Word for word, copy the records that follow.

Records from a collection:
---------------
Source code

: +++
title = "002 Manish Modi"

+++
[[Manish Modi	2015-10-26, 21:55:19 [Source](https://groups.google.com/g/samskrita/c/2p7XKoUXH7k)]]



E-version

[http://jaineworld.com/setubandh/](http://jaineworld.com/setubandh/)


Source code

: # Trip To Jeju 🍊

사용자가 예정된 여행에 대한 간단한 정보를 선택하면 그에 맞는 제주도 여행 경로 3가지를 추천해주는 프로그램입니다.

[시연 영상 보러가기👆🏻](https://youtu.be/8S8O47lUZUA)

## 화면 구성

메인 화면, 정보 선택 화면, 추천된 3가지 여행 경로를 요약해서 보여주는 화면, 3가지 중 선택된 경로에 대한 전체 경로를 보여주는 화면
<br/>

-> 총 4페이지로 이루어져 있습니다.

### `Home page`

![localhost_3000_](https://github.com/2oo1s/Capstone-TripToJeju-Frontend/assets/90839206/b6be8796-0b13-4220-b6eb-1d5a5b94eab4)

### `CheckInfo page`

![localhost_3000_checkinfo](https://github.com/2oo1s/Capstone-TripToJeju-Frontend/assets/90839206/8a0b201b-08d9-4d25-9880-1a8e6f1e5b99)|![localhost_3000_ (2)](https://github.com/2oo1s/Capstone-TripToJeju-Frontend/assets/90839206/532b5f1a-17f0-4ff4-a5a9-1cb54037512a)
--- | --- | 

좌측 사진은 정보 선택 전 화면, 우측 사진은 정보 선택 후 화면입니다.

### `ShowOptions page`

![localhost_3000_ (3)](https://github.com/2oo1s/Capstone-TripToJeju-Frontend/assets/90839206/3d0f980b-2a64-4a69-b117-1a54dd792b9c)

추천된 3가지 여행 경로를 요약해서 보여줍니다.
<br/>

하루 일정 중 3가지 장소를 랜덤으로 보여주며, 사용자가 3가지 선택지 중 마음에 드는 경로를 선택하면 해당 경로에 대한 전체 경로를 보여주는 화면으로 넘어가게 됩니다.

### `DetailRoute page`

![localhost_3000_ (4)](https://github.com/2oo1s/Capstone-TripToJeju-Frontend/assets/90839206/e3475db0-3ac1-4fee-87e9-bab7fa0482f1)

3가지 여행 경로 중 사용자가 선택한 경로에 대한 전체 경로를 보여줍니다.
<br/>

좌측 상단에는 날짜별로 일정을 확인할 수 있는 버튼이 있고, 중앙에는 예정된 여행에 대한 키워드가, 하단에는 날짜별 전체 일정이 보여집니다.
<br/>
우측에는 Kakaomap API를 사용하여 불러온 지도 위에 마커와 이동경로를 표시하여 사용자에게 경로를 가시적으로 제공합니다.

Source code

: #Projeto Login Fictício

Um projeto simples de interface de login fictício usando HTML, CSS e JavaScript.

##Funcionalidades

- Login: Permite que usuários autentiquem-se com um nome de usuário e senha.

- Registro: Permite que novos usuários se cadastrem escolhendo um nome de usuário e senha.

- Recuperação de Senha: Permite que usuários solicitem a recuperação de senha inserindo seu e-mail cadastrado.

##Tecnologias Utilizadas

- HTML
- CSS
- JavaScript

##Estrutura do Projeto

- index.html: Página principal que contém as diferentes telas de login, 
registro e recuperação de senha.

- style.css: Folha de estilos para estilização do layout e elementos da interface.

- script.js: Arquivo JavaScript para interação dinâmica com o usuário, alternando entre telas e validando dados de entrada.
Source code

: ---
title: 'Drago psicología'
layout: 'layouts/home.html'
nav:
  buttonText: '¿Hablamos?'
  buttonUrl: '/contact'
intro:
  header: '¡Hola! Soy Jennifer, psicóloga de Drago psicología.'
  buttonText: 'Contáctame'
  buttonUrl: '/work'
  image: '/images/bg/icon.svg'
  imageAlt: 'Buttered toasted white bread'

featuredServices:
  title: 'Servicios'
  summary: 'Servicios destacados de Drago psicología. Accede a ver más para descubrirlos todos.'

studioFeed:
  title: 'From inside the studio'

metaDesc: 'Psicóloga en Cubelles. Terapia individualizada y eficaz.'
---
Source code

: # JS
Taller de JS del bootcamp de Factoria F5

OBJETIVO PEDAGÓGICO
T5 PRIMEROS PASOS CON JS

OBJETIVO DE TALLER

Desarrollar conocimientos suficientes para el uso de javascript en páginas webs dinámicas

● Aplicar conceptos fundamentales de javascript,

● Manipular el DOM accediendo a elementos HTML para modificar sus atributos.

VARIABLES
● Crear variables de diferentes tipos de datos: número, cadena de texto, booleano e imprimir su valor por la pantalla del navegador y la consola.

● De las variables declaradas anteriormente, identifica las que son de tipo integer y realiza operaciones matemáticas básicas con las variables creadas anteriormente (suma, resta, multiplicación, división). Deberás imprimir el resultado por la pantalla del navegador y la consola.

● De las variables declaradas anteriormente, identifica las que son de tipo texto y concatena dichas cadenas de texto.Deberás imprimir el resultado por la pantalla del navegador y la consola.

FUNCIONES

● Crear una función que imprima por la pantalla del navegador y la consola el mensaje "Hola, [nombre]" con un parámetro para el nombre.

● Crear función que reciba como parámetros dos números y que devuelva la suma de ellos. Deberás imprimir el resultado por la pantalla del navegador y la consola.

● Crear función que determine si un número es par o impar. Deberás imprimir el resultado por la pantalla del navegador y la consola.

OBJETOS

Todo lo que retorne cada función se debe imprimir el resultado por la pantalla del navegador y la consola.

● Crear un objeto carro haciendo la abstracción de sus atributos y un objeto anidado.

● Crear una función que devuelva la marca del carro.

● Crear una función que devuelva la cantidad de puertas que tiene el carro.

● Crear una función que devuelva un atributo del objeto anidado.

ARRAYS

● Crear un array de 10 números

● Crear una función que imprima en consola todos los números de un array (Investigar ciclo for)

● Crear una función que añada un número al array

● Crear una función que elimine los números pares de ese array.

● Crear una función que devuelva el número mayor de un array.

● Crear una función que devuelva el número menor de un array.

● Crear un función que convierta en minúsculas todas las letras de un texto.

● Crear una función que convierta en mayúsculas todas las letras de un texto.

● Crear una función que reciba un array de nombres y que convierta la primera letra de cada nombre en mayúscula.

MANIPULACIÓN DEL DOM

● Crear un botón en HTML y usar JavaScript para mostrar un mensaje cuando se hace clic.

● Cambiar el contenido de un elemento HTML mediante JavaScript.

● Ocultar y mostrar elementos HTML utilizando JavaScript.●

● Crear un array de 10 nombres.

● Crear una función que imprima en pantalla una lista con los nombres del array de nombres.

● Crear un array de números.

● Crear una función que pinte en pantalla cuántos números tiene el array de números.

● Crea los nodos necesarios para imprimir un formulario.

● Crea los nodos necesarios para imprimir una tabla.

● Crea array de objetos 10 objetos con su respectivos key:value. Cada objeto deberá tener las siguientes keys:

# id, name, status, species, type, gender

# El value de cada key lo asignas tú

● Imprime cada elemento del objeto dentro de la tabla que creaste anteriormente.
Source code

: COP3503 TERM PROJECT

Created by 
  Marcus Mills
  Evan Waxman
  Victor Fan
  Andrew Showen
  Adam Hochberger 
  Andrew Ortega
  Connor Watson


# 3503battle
---------------
> _Solution for this task_
Source code

: +++
title = "002 Manish Modi"

+++
[[Manish Modi	2015-10-26, 21:55:19 [Source](https://groups.google.com/g/samskrita/c/2p7XKoUXH7k)]]



E-version

[http://jaineworld.com/setubandh/](http://jaineworld.com/setubandh/)


Source code

: # Trip To Jeju 🍊

사용자가 예정된 여행에 대한 간단한 정보를 선택하면 그에 맞는 제주도 여행 경로 3가지를 추천해주는 프로그램입니다.

[시연 영상 보러가기👆🏻](https://youtu.be/8S8O47lUZUA)

## 화면 구성

메인 화면, 정보 선택 화면, 추천된 3가지 여행 경로를 요약해서 보여주는 화면, 3가지 중 선택된 경로에 대한 전체 경로를 보여주는 화면
<br/>

-> 총 4페이지로 이루어져 있습니다.

### `Home page`

![localhost_3000_](https://github.com/2oo1s/Capstone-TripToJeju-Frontend/assets/90839206/b6be8796-0b13-4220-b6eb-1d5a5b94eab4)

### `CheckInfo page`

![localhost_3000_checkinfo](https://github.com/2oo1s/Capstone-TripToJeju-Frontend/assets/90839206/8a0b201b-08d9-4d25-9880-1a8e6f1e5b99)|![localhost_3000_ (2)](https://github.com/2oo1s/Capstone-TripToJeju-Frontend/assets/90839206/532b5f1a-17f0-4ff4-a5a9-1cb54037512a)
--- | --- | 

좌측 사진은 정보 선택 전 화면, 우측 사진은 정보 선택 후 화면입니다.

### `ShowOptions page`

![localhost_3000_ (3)](https://github.com/2oo1s/Capstone-TripToJeju-Frontend/assets/90839206/3d0f980b-2a64-4a69-b117-1a54dd792b9c)

추천된 3가지 여행 경로를 요약해서 보여줍니다.
<br/>

하루 일정 중 3가지 장소를 랜덤으로 보여주며, 사용자가 3가지 선택지 중 마음에 드는 경로를 선택하면 해당 경로에 대한 전체 경로를 보여주는 화면으로 넘어가게 됩니다.

### `DetailRoute page`

![localhost_3000_ (4)](https://github.com/2oo1s/Capstone-TripToJeju-Frontend/assets/90839206/e3475db0-3ac1-4fee-87e9-bab7fa0482f1)

3가지 여행 경로 중 사용자가 선택한 경로에 대한 전체 경로를 보여줍니다.
<br/>

좌측 상단에는 날짜별로 일정을 확인할 수 있는 버튼이 있고, 중앙에는 예정된 여행에 대한 키워드가, 하단에는 날짜별 전체 일정이 보여집니다.
<br/>
우측에는 Kakaomap API를 사용하여 불러온 지도 위에 마커와 이동경로를 표시하여 사용자에게 경로를 가시적으로 제공합니다.

Source code

: #Projeto Login Fictício

Um projeto simples de interface de login fictício usando HTML, CSS e JavaScript.

##Funcionalidades

- Login: Permite que usuários autentiquem-se com um nome de usuário e senha.

- Registro: Permite que novos usuários se cadastrem escolhendo um nome de usuário e senha.

- Recuperação de Senha: Permite que usuários solicitem a recuperação de senha inserindo seu e-mail cadastrado.

##Tecnologias Utilizadas

- HTML
- CSS
- JavaScript

##Estrutura do Projeto

- index.html: Página principal que contém as diferentes telas de login, 
registro e recuperação de senha.

- style.css: Folha de estilos para estilização do layout e elementos da interface.

- script.js: Arquivo JavaScript para interação dinâmica com o usuário, alternando entre telas e validando dados de entrada.
Source code

: ---
title: 'Drago psicología'
layout: 'layouts/home.html'
nav:
  buttonText: '¿Hablamos?'
  buttonUrl: '/contact'
intro:
  header: '¡Hola! Soy Jennifer, psicóloga de Drago psicología.'
  buttonText: 'Contáctame'
  buttonUrl: '/work'
  image: '/images/bg/icon.svg'
  imageAlt: 'Buttered toasted white bread'

featuredServices:
  title: 'Servicios'
  summary: 'Servicios destacados de Drago psicología. Accede a ver más para descubrirlos todos.'

studioFeed:
  title: 'From inside the studio'

metaDesc: 'Psicóloga en Cubelles. Terapia individualizada y eficaz.'
---
Source code

: # JS
Taller de JS del bootcamp de Factoria F5

OBJETIVO PEDAGÓGICO
T5 PRIMEROS PASOS CON JS

OBJETIVO DE TALLER

Desarrollar conocimientos suficientes para el uso de javascript en páginas webs dinámicas

● Aplicar conceptos fundamentales de javascript,

● Manipular el DOM accediendo a elementos HTML para modificar sus atributos.

VARIABLES
● Crear variables de diferentes tipos de datos: número, cadena de texto, booleano e imprimir su valor por la pantalla del navegador y la consola.

● De las variables declaradas anteriormente, identifica las que son de tipo integer y realiza operaciones matemáticas básicas con las variables creadas anteriormente (suma, resta, multiplicación, división). Deberás imprimir el resultado por la pantalla del navegador y la consola.

● De las variables declaradas anteriormente, identifica las que son de tipo texto y concatena dichas cadenas de texto.Deberás imprimir el resultado por la pantalla del navegador y la consola.

FUNCIONES

● Crear una función que imprima por la pantalla del navegador y la consola el mensaje "Hola, [nombre]" con un parámetro para el nombre.

● Crear función que reciba como parámetros dos números y que devuelva la suma de ellos. Deberás imprimir el resultado por la pantalla del navegador y la consola.

● Crear función que determine si un número es par o impar. Deberás imprimir el resultado por la pantalla del navegador y la consola.

OBJETOS

Todo lo que retorne cada función se debe imprimir el resultado por la pantalla del navegador y la consola.

● Crear un objeto carro haciendo la abstracción de sus atributos y un objeto anidado.

● Crear una función que devuelva la marca del carro.

● Crear una función que devuelva la cantidad de puertas que tiene el carro.

● Crear una función que devuelva un atributo del objeto anidado.

ARRAYS

● Crear un array de 10 números

● Crear una función que imprima en consola todos los números de un array (Investigar ciclo for)

● Crear una función que añada un número al array

● Crear una función que elimine los números pares de ese array.

● Crear una función que devuelva el número mayor de un array.

● Crear una función que devuelva el número menor de un array.

● Crear un función que convierta en minúsculas todas las letras de un texto.

● Crear una función que convierta en mayúsculas todas las letras de un texto.

● Crear una función que reciba un array de nombres y que convierta la primera letra de cada nombre en mayúscula.

MANIPULACIÓN DEL DOM

● Crear un botón en HTML y usar JavaScript para mostrar un mensaje cuando se hace clic.

● Cambiar el contenido de un elemento HTML mediante JavaScript.

● Ocultar y mostrar elementos HTML utilizando JavaScript.●

● Crear un array de 10 nombres.

● Crear una función que imprima en pantalla una lista con los nombres del array de nombres.

● Crear un array de números.

● Crear una función que pinte en pantalla cuántos números tiene el array de números.

● Crea los nodos necesarios para imprimir un formulario.

● Crea los nodos necesarios para imprimir una tabla.

● Crea array de objetos 10 objetos con su respectivos key:value. Cada objeto deberá tener las siguientes keys:

# id, name, status, species, type, gender

# El value de cada key lo asignas tú

● Imprime cada elemento del objeto dentro de la tabla que creaste anteriormente.
Source code

: COP3503 TERM PROJECT

Created by 
  Marcus Mills
  Evan Waxman
  Victor Fan
  Andrew Showen
  Adam Hochberger 
  Andrew Ortega
  Connor Watson


# 3503battle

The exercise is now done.